_Required work_.
Write out, unaltered, each line from the top of the records below down to the line where "- [ ] **Build" appears, that line included.

_Extracted material_.
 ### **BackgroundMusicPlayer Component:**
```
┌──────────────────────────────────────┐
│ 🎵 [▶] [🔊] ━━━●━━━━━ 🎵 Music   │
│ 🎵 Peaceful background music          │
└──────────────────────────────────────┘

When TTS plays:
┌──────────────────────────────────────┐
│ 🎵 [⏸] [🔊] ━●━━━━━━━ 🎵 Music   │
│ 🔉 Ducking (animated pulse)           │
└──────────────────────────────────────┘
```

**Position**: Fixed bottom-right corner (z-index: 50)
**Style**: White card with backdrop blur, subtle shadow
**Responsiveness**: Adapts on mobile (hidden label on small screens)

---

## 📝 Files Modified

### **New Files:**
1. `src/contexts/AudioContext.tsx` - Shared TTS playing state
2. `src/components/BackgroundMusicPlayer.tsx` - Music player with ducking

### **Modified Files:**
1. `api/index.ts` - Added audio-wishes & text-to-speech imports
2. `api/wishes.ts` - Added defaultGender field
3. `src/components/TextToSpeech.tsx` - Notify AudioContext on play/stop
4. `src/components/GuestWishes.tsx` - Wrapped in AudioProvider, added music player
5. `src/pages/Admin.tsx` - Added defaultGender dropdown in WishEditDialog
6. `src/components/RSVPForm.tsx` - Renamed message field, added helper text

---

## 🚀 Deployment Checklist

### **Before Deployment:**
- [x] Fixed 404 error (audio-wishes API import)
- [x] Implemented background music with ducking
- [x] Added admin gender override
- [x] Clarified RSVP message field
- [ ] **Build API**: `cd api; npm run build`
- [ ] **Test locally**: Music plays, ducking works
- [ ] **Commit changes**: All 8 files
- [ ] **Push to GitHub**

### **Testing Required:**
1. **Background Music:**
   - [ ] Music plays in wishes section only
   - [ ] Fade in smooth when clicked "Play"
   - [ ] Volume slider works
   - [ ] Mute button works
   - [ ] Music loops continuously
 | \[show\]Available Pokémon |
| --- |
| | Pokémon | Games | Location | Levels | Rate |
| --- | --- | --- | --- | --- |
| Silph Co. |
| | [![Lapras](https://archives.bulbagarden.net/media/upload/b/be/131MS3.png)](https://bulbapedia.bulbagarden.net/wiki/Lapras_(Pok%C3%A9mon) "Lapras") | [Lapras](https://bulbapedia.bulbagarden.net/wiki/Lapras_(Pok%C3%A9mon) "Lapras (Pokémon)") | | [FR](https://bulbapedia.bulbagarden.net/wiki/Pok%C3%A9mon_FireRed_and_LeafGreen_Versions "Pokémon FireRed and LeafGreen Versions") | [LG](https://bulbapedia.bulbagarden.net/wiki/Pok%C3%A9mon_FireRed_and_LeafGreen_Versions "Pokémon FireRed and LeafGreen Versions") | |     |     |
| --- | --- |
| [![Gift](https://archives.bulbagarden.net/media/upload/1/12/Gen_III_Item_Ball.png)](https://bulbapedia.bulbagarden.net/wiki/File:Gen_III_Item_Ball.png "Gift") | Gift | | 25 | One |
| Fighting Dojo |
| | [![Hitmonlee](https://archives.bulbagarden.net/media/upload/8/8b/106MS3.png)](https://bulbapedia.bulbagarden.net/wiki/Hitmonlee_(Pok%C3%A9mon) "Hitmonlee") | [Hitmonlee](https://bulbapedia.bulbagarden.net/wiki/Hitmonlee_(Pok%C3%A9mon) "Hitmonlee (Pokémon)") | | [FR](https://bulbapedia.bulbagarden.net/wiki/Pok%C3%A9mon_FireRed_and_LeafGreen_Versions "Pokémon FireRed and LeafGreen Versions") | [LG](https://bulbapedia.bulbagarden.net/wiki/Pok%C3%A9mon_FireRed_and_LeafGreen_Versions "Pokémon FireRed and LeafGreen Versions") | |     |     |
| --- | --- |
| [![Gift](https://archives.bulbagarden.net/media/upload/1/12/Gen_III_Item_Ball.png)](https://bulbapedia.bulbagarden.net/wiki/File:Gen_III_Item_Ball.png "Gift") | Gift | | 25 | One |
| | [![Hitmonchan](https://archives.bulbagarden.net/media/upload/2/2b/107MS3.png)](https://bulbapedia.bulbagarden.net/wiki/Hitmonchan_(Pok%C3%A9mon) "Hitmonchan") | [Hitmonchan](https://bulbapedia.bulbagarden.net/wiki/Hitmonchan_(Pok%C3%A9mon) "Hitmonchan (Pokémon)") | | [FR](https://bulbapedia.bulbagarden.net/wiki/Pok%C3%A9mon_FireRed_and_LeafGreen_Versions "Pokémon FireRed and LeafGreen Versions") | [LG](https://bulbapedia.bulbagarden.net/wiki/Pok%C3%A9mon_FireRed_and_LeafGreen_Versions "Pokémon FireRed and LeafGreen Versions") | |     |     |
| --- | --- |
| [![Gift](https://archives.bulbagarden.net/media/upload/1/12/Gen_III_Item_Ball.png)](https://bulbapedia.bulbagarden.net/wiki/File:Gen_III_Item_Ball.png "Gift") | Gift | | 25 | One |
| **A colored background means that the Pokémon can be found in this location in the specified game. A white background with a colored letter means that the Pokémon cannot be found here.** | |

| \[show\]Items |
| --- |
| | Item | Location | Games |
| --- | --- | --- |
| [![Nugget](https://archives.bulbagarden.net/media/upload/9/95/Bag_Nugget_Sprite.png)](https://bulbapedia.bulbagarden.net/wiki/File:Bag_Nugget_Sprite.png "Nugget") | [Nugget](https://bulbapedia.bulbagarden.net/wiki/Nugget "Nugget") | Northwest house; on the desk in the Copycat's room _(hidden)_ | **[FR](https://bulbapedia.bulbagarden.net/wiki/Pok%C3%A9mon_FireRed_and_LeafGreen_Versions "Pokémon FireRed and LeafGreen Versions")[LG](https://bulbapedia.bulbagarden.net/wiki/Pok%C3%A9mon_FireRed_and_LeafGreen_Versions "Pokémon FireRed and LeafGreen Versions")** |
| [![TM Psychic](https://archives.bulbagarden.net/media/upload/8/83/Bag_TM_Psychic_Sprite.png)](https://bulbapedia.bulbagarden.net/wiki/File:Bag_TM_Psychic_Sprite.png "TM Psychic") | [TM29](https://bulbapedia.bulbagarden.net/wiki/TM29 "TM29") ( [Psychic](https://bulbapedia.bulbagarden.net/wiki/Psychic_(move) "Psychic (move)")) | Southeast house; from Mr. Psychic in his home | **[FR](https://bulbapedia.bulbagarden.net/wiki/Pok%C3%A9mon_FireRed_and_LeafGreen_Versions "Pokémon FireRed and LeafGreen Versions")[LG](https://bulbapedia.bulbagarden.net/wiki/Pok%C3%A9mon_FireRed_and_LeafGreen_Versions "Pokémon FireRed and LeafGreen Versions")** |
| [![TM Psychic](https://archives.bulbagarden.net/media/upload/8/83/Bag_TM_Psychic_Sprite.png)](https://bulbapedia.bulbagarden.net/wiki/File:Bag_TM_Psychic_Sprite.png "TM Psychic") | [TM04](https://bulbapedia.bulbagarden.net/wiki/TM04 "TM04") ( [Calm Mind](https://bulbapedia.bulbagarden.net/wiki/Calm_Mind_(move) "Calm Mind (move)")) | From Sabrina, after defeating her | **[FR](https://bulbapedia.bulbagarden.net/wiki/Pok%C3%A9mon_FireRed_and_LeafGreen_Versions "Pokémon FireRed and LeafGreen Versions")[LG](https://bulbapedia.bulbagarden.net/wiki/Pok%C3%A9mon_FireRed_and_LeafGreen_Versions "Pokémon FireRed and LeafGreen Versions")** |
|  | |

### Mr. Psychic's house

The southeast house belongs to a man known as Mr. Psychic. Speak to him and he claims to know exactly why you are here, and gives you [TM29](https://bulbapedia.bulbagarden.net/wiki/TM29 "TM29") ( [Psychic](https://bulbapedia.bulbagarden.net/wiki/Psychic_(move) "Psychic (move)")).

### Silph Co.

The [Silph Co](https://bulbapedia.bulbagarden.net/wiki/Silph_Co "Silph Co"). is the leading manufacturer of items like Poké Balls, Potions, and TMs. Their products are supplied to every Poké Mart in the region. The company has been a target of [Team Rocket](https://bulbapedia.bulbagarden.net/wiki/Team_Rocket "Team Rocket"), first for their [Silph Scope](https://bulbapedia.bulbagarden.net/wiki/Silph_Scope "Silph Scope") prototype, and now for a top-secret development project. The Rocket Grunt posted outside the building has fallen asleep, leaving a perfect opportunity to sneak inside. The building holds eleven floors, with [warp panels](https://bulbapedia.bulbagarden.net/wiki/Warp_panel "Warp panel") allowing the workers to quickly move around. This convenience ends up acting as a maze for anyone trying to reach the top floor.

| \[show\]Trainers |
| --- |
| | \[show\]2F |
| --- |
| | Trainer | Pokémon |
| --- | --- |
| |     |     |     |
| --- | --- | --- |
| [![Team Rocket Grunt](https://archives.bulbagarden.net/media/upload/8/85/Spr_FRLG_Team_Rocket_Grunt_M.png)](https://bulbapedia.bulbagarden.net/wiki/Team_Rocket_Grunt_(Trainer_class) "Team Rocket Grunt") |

_Reply_.
 ### **BackgroundMusicPlayer Component:**
```
┌──────────────────────────────────────┐
│ 🎵 [▶] [🔊] ━━━●━━━━━ 🎵 Music   │
│ 🎵 Peaceful background music          │
└──────────────────────────────────────┘

When TTS plays:
┌──────────────────────────────────────┐
│ 🎵 [⏸] [🔊] ━●━━━━━━━ 🎵 Music   │
│ 🔉 Ducking (animated pulse)           │
└──────────────────────────────────────┘
```

**Position**: Fixed bottom-right corner (z-index: 50)
**Style**: White card with backdrop blur, subtle shadow
**Responsiveness**: Adapts on mobile (hidden label on small screens)

---

## 📝 Files Modified

### **New Files:**
1. `src/contexts/AudioContext.tsx` - Shared TTS playing state
2. `src/components/BackgroundMusicPlayer.tsx` - Music player with ducking

### **Modified Files:**
1. `api/index.ts` - Added audio-wishes & text-to-speech imports
2. `api/wishes.ts` - Added defaultGender field
3. `src/components/TextToSpeech.tsx` - Notify AudioContext on play/stop
4. `src/components/GuestWishes.tsx` - Wrapped in AudioProvider, added music player
5. `src/pages/Admin.tsx` - Added defaultGender dropdown in WishEditDialog
6. `src/components/RSVPForm.tsx` - Renamed message field, added helper text

---

## 🚀 Deployment Checklist

### **Before Deployment:**
- [x] Fixed 404 error (audio-wishes API import)
- [x] Implemented background music with ducking
- [x] Added admin gender override
- [x] Clarified RSVP message field
- [ ] **Build API**: `cd api; npm run build`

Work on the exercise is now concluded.